Emily had never gotten over the fact that her father had been killed. She could not deal with the pain. She had loved him so deeply. She thought what he had been doing to her was normal. In some twisted sort of way, Emily blamed her sister Katherine for screaming out loud for their father to stop. Had Katherine not been yelling so loudly or crying so hard, Beth Ann would not have heard the sounds of what was going on in the bathhouse that night and killed their father. Emily could not help but think that her own desires were more important than those of Katherine. She had warmed for the attention of her father and lost her innocence to him. Somehow she thought it was normal, even though everyone would know it was horribly wrong and immoral. Then there was the fact that in her eyes, Katherine had also taken their mother’s love away from her when she won the trophies in swimming, just like their mother had as a little girl. Then there was the fact that Emily could not swim as fast and was not as athletic as her sister.

On the day when Elizabeth Ingram had apparently died in the drowning at sea, Emily’s world collapsed around her. She was unable to rationalize what had happened in her life. As her thoughts became more controlling, she soon realized there was little, if any control left to obtain.

Emily Ingram was handcuffed and taken away.
She was now under arrest for the murder of her sister, Katherine, her brother, Lamar, and her business associate, Joseph Willy Bowen. The real Emily Ingram was found, by a psychological review board, to be completely competent to stand trial for the murder of all three people. She was no longer able to fool those around her. She was no longer able to use influence or money to get out of these circumstances.

The true side, the real side, the only side, the mathematical equation of one Emily Ingram was now known by everyone, anyone who had ever known her, hated her, cared for her, loved her, or dealt with her.

Emily was now in a holding cell, locked away from society and away from her family.

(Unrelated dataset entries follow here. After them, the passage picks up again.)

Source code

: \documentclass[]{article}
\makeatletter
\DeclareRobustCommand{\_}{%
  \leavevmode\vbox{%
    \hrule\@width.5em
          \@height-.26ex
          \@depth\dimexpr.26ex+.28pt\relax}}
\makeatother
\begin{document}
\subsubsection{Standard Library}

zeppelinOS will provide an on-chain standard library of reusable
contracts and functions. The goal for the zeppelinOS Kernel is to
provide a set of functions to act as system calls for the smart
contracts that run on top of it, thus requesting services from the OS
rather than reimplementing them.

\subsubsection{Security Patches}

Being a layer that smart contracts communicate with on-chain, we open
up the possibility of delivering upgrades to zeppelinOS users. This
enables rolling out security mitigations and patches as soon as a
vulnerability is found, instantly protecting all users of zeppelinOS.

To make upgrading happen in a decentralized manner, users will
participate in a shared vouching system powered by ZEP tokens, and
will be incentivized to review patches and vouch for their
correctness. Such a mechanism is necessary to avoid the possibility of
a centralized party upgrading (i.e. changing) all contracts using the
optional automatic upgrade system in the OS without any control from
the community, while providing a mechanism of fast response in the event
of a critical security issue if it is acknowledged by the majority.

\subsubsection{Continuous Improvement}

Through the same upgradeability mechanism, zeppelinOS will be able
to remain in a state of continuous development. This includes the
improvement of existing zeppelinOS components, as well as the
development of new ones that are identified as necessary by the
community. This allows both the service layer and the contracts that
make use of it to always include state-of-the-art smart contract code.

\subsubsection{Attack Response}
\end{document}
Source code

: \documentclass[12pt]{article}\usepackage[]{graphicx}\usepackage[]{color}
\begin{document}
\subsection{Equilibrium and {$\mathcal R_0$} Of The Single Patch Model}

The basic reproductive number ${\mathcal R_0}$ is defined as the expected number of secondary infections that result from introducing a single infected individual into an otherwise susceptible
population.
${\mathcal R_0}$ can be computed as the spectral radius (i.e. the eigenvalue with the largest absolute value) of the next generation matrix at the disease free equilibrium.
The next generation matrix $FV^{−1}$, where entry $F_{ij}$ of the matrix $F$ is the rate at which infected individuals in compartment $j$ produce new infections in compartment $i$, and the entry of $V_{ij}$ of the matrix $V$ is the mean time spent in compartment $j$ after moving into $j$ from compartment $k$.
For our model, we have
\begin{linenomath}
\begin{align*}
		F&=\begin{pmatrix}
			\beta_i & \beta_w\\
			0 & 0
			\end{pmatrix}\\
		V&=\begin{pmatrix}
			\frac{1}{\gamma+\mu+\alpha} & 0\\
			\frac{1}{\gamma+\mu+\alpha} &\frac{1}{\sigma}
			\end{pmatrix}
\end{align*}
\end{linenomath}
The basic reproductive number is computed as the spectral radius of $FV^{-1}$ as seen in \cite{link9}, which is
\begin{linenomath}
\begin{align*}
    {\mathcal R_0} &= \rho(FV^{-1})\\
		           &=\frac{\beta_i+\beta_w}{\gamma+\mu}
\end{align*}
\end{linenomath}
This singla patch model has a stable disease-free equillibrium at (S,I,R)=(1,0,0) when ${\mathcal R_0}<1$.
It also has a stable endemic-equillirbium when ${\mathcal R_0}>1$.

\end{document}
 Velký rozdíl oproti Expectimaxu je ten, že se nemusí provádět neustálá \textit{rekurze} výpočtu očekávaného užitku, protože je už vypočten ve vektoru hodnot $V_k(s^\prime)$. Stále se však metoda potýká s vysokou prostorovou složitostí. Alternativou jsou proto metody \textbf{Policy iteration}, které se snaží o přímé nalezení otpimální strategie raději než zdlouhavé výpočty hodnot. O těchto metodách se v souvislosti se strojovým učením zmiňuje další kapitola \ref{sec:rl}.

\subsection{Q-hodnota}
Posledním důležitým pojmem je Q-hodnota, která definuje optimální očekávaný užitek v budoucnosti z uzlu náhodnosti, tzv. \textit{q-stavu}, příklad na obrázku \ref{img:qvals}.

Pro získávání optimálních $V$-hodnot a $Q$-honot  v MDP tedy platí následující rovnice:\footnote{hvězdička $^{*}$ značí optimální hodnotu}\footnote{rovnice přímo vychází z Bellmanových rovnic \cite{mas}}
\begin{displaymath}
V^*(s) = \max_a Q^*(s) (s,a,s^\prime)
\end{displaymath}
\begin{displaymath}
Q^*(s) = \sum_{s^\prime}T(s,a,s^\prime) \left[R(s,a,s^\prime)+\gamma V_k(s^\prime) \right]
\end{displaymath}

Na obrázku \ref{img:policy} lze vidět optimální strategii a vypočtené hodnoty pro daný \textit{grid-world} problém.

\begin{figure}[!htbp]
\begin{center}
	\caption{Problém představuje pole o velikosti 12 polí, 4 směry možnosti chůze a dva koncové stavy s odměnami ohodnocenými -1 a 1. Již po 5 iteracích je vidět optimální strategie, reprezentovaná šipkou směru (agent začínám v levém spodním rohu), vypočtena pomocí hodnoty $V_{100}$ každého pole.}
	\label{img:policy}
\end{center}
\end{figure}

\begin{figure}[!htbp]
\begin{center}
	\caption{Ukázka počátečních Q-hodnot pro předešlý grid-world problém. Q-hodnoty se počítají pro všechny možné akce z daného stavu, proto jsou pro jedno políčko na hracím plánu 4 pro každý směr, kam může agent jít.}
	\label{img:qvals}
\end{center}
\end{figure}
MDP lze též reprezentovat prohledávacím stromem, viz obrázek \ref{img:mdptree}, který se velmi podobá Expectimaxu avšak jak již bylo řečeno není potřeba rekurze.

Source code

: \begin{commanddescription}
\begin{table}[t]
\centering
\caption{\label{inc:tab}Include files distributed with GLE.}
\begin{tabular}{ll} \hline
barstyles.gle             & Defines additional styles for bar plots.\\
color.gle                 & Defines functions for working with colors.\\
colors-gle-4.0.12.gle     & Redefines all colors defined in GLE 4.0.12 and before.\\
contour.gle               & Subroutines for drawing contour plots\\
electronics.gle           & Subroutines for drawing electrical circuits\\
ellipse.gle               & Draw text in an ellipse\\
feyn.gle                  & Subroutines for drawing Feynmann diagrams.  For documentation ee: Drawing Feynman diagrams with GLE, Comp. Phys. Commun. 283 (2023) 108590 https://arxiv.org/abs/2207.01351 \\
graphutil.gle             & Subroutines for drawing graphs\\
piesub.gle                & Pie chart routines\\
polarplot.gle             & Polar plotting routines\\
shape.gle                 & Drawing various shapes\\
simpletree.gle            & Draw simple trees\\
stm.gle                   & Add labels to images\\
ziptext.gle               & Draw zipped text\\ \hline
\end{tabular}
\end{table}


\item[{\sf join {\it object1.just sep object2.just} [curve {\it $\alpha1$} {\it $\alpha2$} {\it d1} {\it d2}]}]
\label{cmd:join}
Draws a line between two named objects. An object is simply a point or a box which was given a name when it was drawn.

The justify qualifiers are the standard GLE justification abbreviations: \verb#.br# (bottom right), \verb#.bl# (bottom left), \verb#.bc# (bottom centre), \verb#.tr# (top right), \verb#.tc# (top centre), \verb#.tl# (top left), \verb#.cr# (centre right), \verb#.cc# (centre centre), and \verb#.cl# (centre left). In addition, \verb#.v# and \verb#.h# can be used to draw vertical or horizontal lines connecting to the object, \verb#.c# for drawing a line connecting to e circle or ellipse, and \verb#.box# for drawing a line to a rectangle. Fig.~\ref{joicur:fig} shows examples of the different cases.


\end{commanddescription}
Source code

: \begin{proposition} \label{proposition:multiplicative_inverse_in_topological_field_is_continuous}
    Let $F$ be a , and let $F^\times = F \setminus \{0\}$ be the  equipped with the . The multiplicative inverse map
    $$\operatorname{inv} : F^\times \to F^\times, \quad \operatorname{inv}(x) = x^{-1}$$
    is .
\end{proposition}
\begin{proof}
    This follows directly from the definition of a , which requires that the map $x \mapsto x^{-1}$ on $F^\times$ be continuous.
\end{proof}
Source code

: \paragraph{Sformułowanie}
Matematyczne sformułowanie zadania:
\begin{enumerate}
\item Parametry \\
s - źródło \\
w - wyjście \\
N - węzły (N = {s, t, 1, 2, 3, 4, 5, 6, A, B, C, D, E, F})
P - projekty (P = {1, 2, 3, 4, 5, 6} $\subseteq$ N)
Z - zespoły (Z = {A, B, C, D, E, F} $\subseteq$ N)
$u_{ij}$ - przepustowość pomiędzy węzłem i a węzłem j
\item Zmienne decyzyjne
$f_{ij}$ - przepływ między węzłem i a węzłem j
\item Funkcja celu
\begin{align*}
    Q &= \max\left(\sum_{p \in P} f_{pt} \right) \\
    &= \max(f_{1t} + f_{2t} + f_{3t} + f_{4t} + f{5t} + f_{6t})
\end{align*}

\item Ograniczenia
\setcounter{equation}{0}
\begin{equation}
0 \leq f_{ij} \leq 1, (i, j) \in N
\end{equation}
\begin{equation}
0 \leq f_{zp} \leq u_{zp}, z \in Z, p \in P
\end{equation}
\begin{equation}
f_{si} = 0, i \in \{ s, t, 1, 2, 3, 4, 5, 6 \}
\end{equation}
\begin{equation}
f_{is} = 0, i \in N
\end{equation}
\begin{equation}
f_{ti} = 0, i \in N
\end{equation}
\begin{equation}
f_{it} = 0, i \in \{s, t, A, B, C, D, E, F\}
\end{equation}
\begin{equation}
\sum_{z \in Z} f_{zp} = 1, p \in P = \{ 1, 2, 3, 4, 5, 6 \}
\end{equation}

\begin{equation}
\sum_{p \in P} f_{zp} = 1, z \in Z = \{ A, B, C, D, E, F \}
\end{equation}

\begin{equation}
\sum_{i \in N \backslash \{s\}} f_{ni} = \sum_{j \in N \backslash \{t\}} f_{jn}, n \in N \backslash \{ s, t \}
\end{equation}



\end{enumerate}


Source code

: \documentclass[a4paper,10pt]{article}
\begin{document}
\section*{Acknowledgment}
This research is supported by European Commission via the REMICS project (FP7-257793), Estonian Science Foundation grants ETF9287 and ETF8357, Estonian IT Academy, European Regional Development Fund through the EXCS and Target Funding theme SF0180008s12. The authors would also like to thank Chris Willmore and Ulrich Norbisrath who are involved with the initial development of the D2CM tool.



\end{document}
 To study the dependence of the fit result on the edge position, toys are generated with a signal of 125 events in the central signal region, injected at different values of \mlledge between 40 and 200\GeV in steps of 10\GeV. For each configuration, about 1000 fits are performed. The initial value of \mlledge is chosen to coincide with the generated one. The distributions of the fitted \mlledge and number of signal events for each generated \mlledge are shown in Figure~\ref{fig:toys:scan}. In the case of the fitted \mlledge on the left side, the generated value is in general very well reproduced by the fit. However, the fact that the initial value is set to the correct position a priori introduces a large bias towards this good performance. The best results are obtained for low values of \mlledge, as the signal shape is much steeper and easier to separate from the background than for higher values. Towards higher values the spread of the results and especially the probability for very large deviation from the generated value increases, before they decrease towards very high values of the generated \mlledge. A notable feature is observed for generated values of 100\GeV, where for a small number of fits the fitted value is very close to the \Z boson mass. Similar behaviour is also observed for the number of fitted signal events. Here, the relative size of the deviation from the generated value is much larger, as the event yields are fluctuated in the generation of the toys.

She was locked away from everyone except her lawyers, except her father, Baxter, and her sister, Katherine, who visited her when the lights were off, when no one was around. She was entombed inside a concrete grave. It was just like the one she had placed her sister in years back. The only difference was she was still alive, at least for the time being. She was encased inside four walls of concrete with a bunk, a toilet, and a mirror, a mirror that continued to talk back to her every time she saw her reflection. Emily was also charged with involvement in the death of Uncle Buddy. She would spend the remaining years of her life in a cell on death row in the same facility where her older sister Beth Ann had stayed at the Ladies’ Correctional Facility in Pee Wee Valley. In time, she would become the first woman in twenty-two years to be sentenced to death by the electric chair in the state of Kentucky.
During the removal
of furniture
, boxes of clothing, linens, and office equipment from the top suite of the Ingram Towers, where Emily, masqueraded as Katherine, had lived all these years, it would eventually come out what Lamar must have found in the office in Brazil right before he had been killed.

Charlie, Kristina, and Lamar Jr. were upstairs going through the penthouse suite where the so-called Katherine had spent much of her time and found a file that consisted of correspondences from Sevil Ylime.

Again, there was no apparent reason to expect anything, at least not yet, not until one of the air bills that had been kept from a package that had been delivered to Katherine was placed on top of the stack of miscellaneous items that were going to soon be carried out of the suite by Charlie.